EXERCISE AIM
Gather every line of the entries that includes the word "utilisation".
======== SUPPLIED MATERIAL ========
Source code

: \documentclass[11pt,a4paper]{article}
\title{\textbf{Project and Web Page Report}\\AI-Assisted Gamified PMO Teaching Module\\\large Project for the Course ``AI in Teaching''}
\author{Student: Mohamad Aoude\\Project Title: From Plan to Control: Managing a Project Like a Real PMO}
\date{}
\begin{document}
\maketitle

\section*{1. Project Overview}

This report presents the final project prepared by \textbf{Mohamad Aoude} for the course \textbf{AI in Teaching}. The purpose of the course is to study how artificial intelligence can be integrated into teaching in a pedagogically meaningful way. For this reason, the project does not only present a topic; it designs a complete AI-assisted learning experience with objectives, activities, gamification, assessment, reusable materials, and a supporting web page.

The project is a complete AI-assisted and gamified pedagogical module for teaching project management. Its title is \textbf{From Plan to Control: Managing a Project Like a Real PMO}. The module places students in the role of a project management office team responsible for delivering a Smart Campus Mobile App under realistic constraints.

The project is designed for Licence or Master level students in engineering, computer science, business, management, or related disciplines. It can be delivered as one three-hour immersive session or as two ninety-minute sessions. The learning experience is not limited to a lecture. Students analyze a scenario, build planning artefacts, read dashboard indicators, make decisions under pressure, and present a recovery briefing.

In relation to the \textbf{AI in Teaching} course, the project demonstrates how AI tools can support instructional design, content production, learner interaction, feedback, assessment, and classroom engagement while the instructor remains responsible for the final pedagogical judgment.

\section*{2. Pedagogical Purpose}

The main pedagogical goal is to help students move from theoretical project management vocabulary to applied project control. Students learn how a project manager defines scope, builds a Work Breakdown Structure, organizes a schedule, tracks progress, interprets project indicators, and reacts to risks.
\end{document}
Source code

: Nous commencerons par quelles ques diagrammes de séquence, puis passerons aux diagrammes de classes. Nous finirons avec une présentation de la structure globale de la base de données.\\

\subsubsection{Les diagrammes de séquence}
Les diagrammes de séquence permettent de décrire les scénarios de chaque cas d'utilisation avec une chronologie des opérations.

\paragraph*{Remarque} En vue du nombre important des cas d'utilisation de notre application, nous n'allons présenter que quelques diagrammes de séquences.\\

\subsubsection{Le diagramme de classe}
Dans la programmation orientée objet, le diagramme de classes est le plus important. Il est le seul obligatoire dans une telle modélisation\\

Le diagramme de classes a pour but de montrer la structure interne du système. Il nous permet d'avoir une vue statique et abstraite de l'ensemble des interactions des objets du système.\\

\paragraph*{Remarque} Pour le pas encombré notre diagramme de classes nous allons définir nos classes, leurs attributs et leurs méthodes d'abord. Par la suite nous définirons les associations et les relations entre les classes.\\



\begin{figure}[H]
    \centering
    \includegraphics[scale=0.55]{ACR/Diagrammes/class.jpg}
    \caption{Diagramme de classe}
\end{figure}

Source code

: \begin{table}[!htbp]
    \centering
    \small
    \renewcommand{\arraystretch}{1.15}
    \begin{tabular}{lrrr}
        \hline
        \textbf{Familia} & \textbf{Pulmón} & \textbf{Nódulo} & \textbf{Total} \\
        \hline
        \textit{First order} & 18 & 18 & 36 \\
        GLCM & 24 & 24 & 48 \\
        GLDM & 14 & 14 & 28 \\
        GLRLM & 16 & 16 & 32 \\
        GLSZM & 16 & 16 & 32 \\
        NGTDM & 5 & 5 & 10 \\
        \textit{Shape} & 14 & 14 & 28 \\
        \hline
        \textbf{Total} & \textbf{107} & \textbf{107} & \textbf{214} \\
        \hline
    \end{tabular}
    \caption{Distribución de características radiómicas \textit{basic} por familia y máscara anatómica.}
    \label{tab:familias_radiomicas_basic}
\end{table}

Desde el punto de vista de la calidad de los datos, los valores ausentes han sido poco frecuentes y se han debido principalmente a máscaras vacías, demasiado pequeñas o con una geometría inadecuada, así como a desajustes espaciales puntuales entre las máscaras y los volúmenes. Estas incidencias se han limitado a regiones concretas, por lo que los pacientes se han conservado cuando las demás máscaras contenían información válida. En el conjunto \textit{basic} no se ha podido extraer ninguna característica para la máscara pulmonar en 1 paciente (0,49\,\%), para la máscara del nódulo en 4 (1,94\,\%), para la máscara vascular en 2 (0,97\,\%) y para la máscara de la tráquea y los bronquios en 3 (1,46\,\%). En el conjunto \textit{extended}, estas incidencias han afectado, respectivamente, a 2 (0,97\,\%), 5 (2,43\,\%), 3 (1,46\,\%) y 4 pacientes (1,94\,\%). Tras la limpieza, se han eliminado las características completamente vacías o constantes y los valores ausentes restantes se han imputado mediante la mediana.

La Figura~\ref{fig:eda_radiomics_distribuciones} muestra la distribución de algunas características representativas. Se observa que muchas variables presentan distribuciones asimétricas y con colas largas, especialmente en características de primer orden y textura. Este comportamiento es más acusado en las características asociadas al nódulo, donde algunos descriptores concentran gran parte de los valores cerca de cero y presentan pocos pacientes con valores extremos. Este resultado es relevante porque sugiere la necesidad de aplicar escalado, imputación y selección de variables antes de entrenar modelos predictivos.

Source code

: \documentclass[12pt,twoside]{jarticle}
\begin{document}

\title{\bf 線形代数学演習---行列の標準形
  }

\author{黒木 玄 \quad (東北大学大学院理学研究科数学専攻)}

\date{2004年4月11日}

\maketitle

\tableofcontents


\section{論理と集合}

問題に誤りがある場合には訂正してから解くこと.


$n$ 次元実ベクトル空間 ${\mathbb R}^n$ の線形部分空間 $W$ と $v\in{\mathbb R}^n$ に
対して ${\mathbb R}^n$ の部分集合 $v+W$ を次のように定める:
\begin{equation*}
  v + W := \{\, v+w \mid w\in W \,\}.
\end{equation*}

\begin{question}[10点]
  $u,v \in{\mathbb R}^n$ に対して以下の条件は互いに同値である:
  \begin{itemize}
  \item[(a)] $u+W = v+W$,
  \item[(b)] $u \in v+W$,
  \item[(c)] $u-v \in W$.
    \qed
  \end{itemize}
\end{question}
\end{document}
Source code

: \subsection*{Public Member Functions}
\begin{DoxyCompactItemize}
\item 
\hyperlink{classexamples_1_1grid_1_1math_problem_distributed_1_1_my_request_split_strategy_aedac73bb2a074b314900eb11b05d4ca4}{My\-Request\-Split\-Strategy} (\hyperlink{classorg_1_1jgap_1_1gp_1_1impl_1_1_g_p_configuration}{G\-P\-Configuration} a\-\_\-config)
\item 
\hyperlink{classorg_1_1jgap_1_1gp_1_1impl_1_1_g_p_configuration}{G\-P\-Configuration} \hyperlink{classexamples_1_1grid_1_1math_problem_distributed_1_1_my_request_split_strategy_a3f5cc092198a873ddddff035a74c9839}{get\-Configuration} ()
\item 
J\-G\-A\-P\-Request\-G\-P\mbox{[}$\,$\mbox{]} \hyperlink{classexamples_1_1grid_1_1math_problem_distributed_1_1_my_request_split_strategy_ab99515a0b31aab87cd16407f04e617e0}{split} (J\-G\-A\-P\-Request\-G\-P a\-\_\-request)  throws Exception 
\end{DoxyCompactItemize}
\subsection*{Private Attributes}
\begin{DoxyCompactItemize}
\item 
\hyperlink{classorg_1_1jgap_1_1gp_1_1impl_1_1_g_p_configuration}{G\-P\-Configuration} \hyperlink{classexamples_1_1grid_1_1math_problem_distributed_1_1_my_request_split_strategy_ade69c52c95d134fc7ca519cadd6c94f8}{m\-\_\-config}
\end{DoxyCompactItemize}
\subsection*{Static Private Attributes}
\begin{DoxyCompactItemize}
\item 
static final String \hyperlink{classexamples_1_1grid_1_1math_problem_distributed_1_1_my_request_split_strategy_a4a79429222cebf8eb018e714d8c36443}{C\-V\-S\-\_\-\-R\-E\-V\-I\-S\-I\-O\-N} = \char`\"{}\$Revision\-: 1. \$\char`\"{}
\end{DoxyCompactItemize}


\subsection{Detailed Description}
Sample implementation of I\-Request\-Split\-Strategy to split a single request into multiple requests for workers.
========
TASK RESPONSE
Les diagrammes de séquence permettent de décrire les scénarios de chaque cas d'utilisation avec une chronologie des opérations.
\paragraph*{Remarque} En vue du nombre important des cas d'utilisation de notre application, nous n'allons présenter que quelques diagrammes de séquences.\\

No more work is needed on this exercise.